Il est alors temps de passer au repas, composé en premier lieu d’un paté de tripes d’agneau et d’oeufs (succulent) et de charcuterie, suivis par une ciorba d’agneau et d’un agneau rôti à l’ail qui doit se manger froid. Moi qui suis un grand amateur de mouton, inutile de préciser que je me suis régalé. Ce repas fut d’ailleur l’occasion de faire le test de mes progrès en roumain avec les parents de Monica, même si son aide a souvent été très appréciée
J’aurais paraît-il un très bon accent…
Le temps de discuter un peu, il est déjà 3h du mat’ passé, je décide de rentrer me coucher, nous sommes tous en train de tomber dans les bras de morphée. Je rejoins mon appartement pour une nuit rapide, un demi-GP à la télé le lendemain matin (merci les horaires variables) et je saute dans le train direction Bucarest.
Je tiens en tout cas à grandement remercier Monica, ses parents et son oncle d’avoir pensé à moi et de m’avoir accepté pour ces fêtes importantes de la religion orthodoxe. Ce fut pour moi une expérience très intéressante afin d’aborder encore mieux la Roumanie. Un GRAND merci ![]()
Paşte fericit !

























fred
Mon très cher Pierre… les othodoxes, comme les catholiques et les protetants, sont des chrétiens.

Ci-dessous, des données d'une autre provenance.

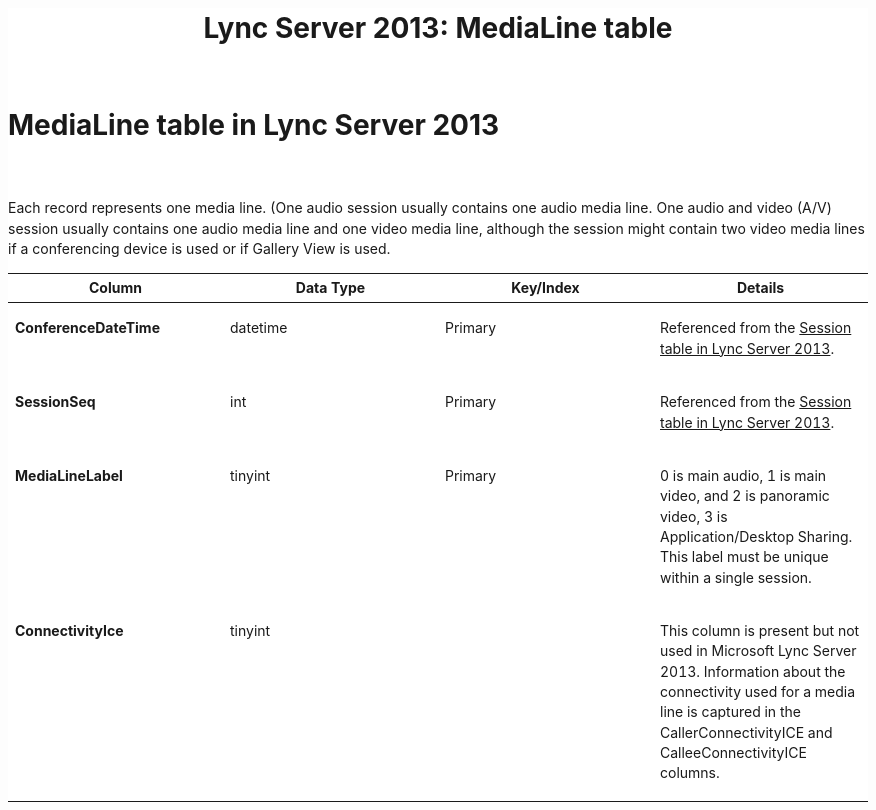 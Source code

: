 ﻿---
title: 'Lync Server 2013: MediaLine table'
TOCTitle: MediaLine table
ms:assetid: 414b1d63-ae97-4c27-bac0-c9ad0f808ff0
ms:mtpsurl: https://technet.microsoft.com/en-us/library/Gg425920(v=OCS.15)
ms:contentKeyID: 48183956
ms.date: 07/23/2014
mtps_version: v=OCS.15
---

# MediaLine table in Lync Server 2013

 


Each record represents one media line. (One audio session usually contains one audio media line. One audio and video (A/V) session usually contains one audio media line and one video media line, although the session might contain two video media lines if a conferencing device is used or if Gallery View is used.


<table>
<colgroup>
<col style="width: 25%" />
<col style="width: 25%" />
<col style="width: 25%" />
<col style="width: 25%" />
</colgroup>
<thead>
<tr class="header">
<th><strong>Column</strong></th>
<th><strong>Data Type</strong></th>
<th><strong>Key/Index</strong></th>
<th><strong>Details</strong></th>
</tr>
</thead>
<tbody>
<tr class="odd">
<td><p><strong>ConferenceDateTime</strong></p></td>
<td><p>datetime</p></td>
<td><p>Primary</p></td>
<td><p>Referenced from the <a href="lync-server-2013-session-table.md">Session table in Lync Server 2013</a>.</p></td>
</tr>
<tr class="even">
<td><p><strong>SessionSeq</strong></p></td>
<td><p>int</p></td>
<td><p>Primary</p></td>
<td><p>Referenced from the <a href="lync-server-2013-session-table.md">Session table in Lync Server 2013</a>.</p></td>
</tr>
<tr class="odd">
<td><p><strong>MediaLineLabel</strong></p></td>
<td><p>tinyint</p></td>
<td><p>Primary</p></td>
<td><p>0 is main audio, 1 is main video, and 2 is panoramic video, 3 is Application/Desktop Sharing. This label must be unique within a single session.</p></td>
</tr>
<tr class="even">
<td><p><strong>ConnectivityIce</strong></p></td>
<td><p>tinyint</p></td>
<td><p> </p></td>
<td><p>This column is present but not used in Microsoft Lync Server 2013. Information about the connectivity used for a media line is captured in the CallerConnectivityICE and CalleeConnectivityICE columns.</p></td> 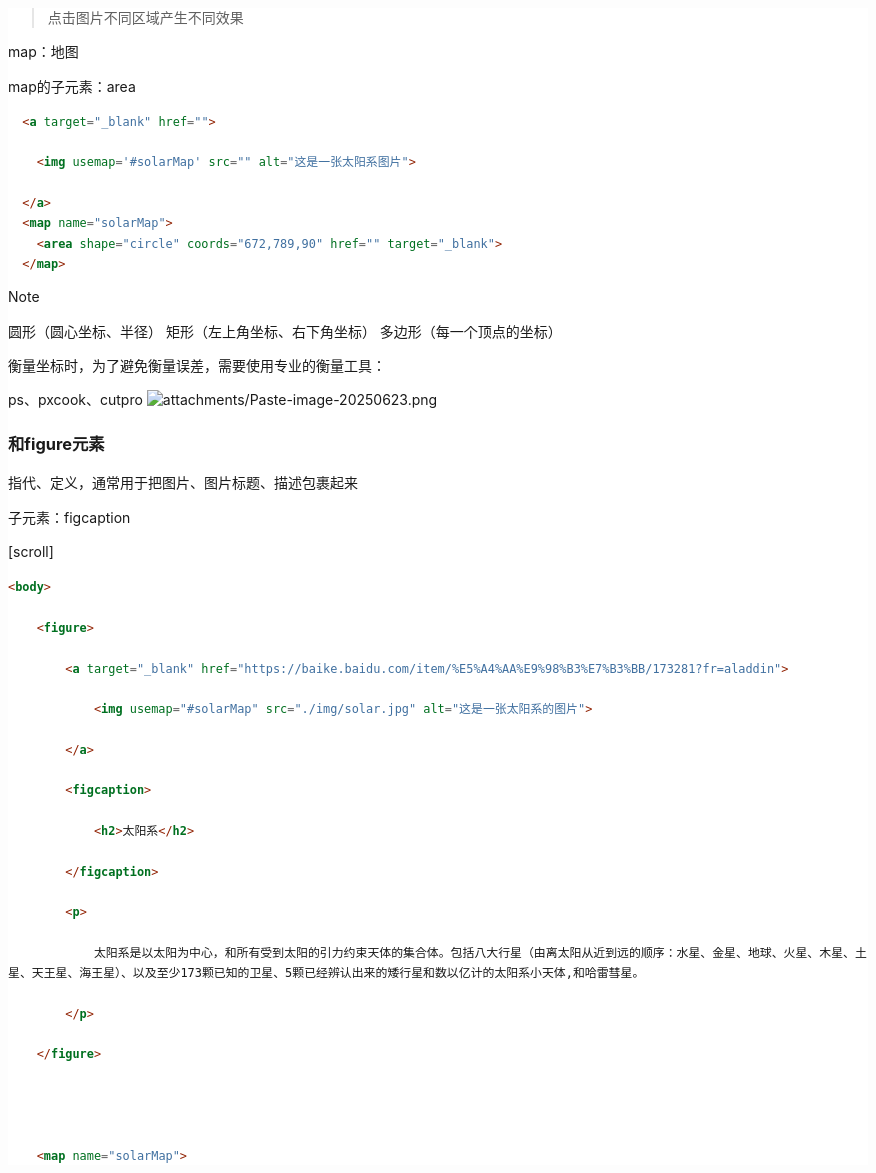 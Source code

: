 >点击图片不同区域产生不同效果

map：地图

map的子元素：area

```html
  <a target="_blank" href="">

    <img usemap='#solarMap' src="" alt="这是一张太阳系图片">

  </a>
  <map name="solarMap">
    <area shape="circle" coords="672,789,90" href="" target="_blank">
  </map>
```

> [!NOTE]
> 圆形（圆心坐标、半径）
> 矩形（左上角坐标、右下角坐标）
> 多边形（每一个顶点的坐标）

衡量坐标时，为了避免衡量误差，需要使用专业的衡量工具：

ps、pxcook、cutpro
![attachments/Paste-image-20250623.png](/img/user/01_HTML+CSS/attachments/Paste-image-20250623.png)
### 和figure元素

指代、定义，通常用于把图片、图片标题、描述包裹起来

子元素：figcaption


[scroll]

```html
<body>

    <figure>

        <a target="_blank" href="https://baike.baidu.com/item/%E5%A4%AA%E9%98%B3%E7%B3%BB/173281?fr=aladdin">

            <img usemap="#solarMap" src="./img/solar.jpg" alt="这是一张太阳系的图片">

        </a>

        <figcaption>

            <h2>太阳系</h2>

        </figcaption>

        <p>

            太阳系是以太阳为中心，和所有受到太阳的引力约束天体的集合体。包括八大行星（由离太阳从近到远的顺序：水星、金星、地球、火星、木星、土星、天王星、海王星）、以及至少173颗已知的卫星、5颗已经辨认出来的矮行星和数以亿计的太阳系小天体,和哈雷彗星。

        </p>

    </figure>

  
  

    <map name="solarMap">

``` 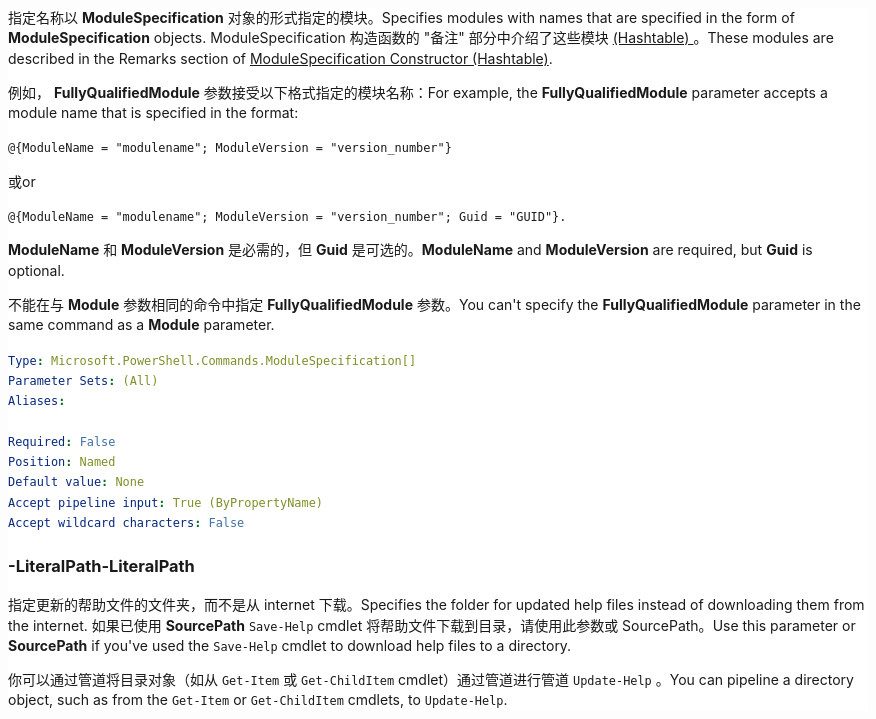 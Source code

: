 <span data-ttu-id="b5b8c-188">指定名称以 **ModuleSpecification** 对象的形式指定的模块。</span><span class="sxs-lookup"><span data-stu-id="b5b8c-188">Specifies modules with names that are specified in the form of **ModuleSpecification** objects.</span></span>
<span data-ttu-id="b5b8c-189">ModuleSpecification 构造函数的 "备注" 部分中介绍了这些模块 [ (Hashtable) ](/dotnet/api/microsoft.powershell.commands.modulespecification.-ctor?view=powershellsdk-1.1.0#Microsoft_PowerShell_Commands_ModuleSpecification__ctor_System_Collections_Hashtable_)。</span><span class="sxs-lookup"><span data-stu-id="b5b8c-189">These modules are described in the Remarks section of [ModuleSpecification Constructor (Hashtable)](/dotnet/api/microsoft.powershell.commands.modulespecification.-ctor?view=powershellsdk-1.1.0#Microsoft_PowerShell_Commands_ModuleSpecification__ctor_System_Collections_Hashtable_).</span></span>

<span data-ttu-id="b5b8c-190">例如， **FullyQualifiedModule** 参数接受以下格式指定的模块名称：</span><span class="sxs-lookup"><span data-stu-id="b5b8c-190">For example, the **FullyQualifiedModule** parameter accepts a module name that is specified in the format:</span></span>

`@{ModuleName = "modulename"; ModuleVersion = "version_number"}`

<span data-ttu-id="b5b8c-191">或</span><span class="sxs-lookup"><span data-stu-id="b5b8c-191">or</span></span>

`@{ModuleName = "modulename"; ModuleVersion = "version_number"; Guid = "GUID"}.`

<span data-ttu-id="b5b8c-192">**ModuleName** 和 **ModuleVersion** 是必需的，但 **Guid** 是可选的。</span><span class="sxs-lookup"><span data-stu-id="b5b8c-192">**ModuleName** and **ModuleVersion** are required, but **Guid** is optional.</span></span>

<span data-ttu-id="b5b8c-193">不能在与 **Module** 参数相同的命令中指定 **FullyQualifiedModule** 参数。</span><span class="sxs-lookup"><span data-stu-id="b5b8c-193">You can't specify the **FullyQualifiedModule** parameter in the same command as a **Module** parameter.</span></span>

```yaml
Type: Microsoft.PowerShell.Commands.ModuleSpecification[]
Parameter Sets: (All)
Aliases:

Required: False
Position: Named
Default value: None
Accept pipeline input: True (ByPropertyName)
Accept wildcard characters: False
```

### <span data-ttu-id="b5b8c-194">-LiteralPath</span><span class="sxs-lookup"><span data-stu-id="b5b8c-194">-LiteralPath</span></span>

<span data-ttu-id="b5b8c-195">指定更新的帮助文件的文件夹，而不是从 internet 下载。</span><span class="sxs-lookup"><span data-stu-id="b5b8c-195">Specifies the folder for updated help files instead of downloading them from the internet.</span></span> <span data-ttu-id="b5b8c-196">如果已使用 **SourcePath** `Save-Help` cmdlet 将帮助文件下载到目录，请使用此参数或 SourcePath。</span><span class="sxs-lookup"><span data-stu-id="b5b8c-196">Use this parameter or **SourcePath** if you've used the `Save-Help` cmdlet to download help files to a directory.</span></span>

<span data-ttu-id="b5b8c-197">你可以通过管道将目录对象（如从 `Get-Item` 或 `Get-ChildItem` cmdlet）通过管道进行管道 `Update-Help` 。</span><span class="sxs-lookup"><span data-stu-id="b5b8c-197">You can pipeline a directory object, such as from the `Get-Item` or `Get-ChildItem` cmdlets, to `Update-Help`.</span></span>
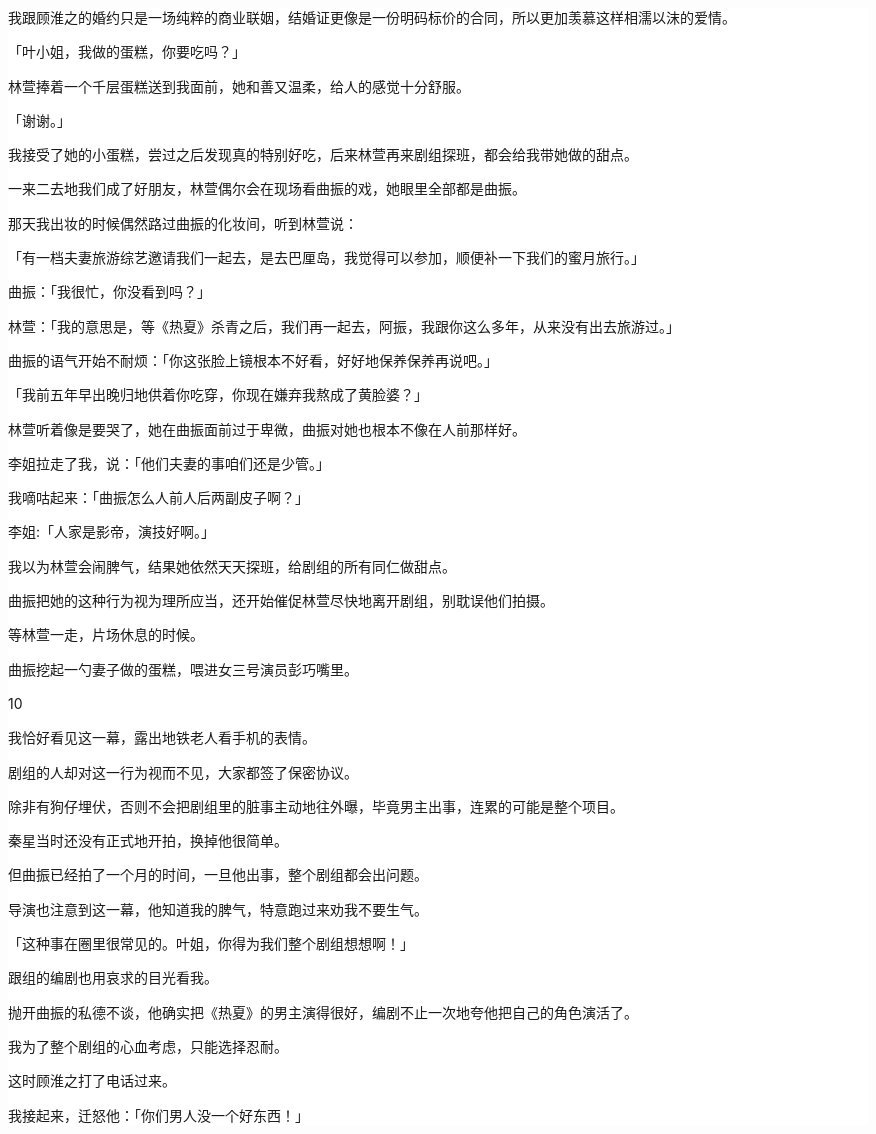 我跟顾淮之的婚约只是一场纯粹的商业联姻，结婚证更像是一份明码标价的合同，所以更加羡慕这样相濡以沫的爱情。

「叶小姐，我做的蛋糕，你要吃吗？」

林萱捧着一个千层蛋糕送到我面前，她和善又温柔，给人的感觉十分舒服。

「谢谢。」

我接受了她的小蛋糕，尝过之后发现真的特别好吃，后来林萱再来剧组探班，都会给我带她做的甜点。

一来二去地我们成了好朋友，林萱偶尔会在现场看曲振的戏，她眼里全部都是曲振。

那天我出妆的时候偶然路过曲振的化妆间，听到林萱说：

「有一档夫妻旅游综艺邀请我们一起去，是去巴厘岛，我觉得可以参加，顺便补一下我们的蜜月旅行。」

曲振：「我很忙，你没看到吗？」

林萱：「我的意思是，等《热夏》杀青之后，我们再一起去，阿振，我跟你这么多年，从来没有出去旅游过。」

曲振的语气开始不耐烦：「你这张脸上镜根本不好看，好好地保养保养再说吧。」

「我前五年早出晚归地供着你吃穿，你现在嫌弃我熬成了黄脸婆？」

林萱听着像是要哭了，她在曲振面前过于卑微，曲振对她也根本不像在人前那样好。

李姐拉走了我，说：「他们夫妻的事咱们还是少管。」

我嘀咕起来：「曲振怎么人前人后两副皮子啊？」

李姐:「人家是影帝，演技好啊。」

我以为林萱会闹脾气，结果她依然天天探班，给剧组的所有同仁做甜点。

曲振把她的这种行为视为理所应当，还开始催促林萱尽快地离开剧组，别耽误他们拍摄。

等林萱一走，片场休息的时候。

曲振挖起一勺妻子做的蛋糕，喂进女三号演员彭巧嘴里。

10

我恰好看见这一幕，露出地铁老人看手机的表情。

剧组的人却对这一行为视而不见，大家都签了保密协议。

除非有狗仔埋伏，否则不会把剧组里的脏事主动地往外曝，毕竟男主出事，连累的可能是整个项目。

秦星当时还没有正式地开拍，换掉他很简单。

但曲振已经拍了一个月的时间，一旦他出事，整个剧组都会出问题。

导演也注意到这一幕，他知道我的脾气，特意跑过来劝我不要生气。

「这种事在圈里很常见的。叶姐，你得为我们整个剧组想想啊！」

跟组的编剧也用哀求的目光看我。

抛开曲振的私德不谈，他确实把《热夏》的男主演得很好，编剧不止一次地夸他把自己的角色演活了。

我为了整个剧组的心血考虑，只能选择忍耐。

这时顾淮之打了电话过来。

我接起来，迁怒他：「你们男人没一个好东西！」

Je t’embrasse d’Istanbul. Serghei et moi sommes en partance pour une destination secrète !
On se voit lundi.
Pierre
En effet, je me suis un peu emmêlé les pinceaux, je corrige
Véro
Tu as eu raison Pierre d’accepter l’invitation de Monica et sa famille. Il n’y a rien de mieux que de pouvoir approcher les traditions locales en compagnie des habitants. Et si par chance ce sont des amis, ça ne rend l’instant que plus agréable.
C’est à travers tout cela que l’on apprécie encore plus sa vie d’expatrié… il faut que cette tranche de vie soit une expérience la plus complète possible.
Pour cela, il me semble que les Roumains sont très ouverts.